The administration is tightening the noose and going for the jugular. Nick Aguilar, director of Student Policies and Judicial Affairs, has targeted for elimination a student’s right to have nonattorney advocates at disciplinary hearings. Aguilar’s reasoning for eliminating this important right is flawed. He claims that advocates were “”raising the level of the hearing process … to [a] much more formal and legalistic environment.””
In a formal academic misconduct hearing, where students’ educational futures are at stake, it is crucial that they be allowed someone to represent them. In many cases, students in hearings face off against veterans of the student judicial system ‹ such as resident deans or resident security officers ‹ or even professors and faculty with law degrees. If students are being prosecuted by a lawyer, it stands to reason that they should be defended by one as well.
Aguilar’s policy would force students to represent themselves and speak on their own behalf.

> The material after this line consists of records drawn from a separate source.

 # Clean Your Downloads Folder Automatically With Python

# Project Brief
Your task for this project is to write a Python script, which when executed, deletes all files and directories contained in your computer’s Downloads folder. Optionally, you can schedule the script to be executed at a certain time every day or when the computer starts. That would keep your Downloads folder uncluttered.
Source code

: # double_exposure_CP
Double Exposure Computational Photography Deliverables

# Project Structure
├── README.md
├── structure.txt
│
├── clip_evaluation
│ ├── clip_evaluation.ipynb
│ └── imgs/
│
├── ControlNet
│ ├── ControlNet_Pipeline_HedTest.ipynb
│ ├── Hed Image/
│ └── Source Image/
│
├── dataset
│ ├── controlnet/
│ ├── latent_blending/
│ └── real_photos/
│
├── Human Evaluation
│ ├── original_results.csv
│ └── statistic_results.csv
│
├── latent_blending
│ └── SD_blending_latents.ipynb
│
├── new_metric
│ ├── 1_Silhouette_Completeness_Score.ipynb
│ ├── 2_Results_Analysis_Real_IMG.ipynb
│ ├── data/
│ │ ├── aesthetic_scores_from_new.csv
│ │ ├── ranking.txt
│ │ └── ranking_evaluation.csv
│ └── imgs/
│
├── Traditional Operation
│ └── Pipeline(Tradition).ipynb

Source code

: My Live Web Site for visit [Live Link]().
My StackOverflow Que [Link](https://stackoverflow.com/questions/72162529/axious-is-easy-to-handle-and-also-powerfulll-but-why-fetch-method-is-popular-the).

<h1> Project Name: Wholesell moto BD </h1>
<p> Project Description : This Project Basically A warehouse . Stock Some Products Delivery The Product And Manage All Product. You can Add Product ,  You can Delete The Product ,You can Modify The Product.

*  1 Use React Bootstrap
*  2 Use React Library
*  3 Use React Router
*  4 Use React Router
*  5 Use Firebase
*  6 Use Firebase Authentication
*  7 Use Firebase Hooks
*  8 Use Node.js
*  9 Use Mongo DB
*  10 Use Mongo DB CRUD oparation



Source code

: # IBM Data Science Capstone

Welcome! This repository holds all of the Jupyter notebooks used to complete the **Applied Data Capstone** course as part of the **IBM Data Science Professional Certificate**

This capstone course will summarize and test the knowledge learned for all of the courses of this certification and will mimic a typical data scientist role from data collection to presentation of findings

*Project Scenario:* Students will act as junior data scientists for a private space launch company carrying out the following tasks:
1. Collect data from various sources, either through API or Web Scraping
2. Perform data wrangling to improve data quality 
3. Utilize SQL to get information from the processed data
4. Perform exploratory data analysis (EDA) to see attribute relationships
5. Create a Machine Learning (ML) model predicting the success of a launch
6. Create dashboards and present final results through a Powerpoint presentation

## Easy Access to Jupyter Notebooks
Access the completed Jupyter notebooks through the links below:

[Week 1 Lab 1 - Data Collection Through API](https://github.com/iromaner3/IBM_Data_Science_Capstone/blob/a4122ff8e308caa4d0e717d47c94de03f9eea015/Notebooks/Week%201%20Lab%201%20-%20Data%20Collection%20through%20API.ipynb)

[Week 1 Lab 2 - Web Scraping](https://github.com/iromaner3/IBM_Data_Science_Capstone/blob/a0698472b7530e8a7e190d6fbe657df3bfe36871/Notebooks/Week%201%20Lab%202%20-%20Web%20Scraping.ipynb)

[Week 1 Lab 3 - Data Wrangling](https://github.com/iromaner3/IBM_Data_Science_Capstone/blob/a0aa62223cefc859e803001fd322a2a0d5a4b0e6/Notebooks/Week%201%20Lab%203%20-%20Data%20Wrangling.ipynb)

Shy students would suffer if they were forced to speak in front of a judicial board. Students for whom English is their second language may find it difficult to convince an English-speaking judicial board of their innocence if they cannot adequately speak the language.
Aguilar’s recommendation is not only bad policy, but also discriminatory. Eliminating advocates does not serve the students, but it does serve administrators seeking to limit student liberty liberties. For the sake of the students, the conduct code must not be changed and students must continue to have the right to representation.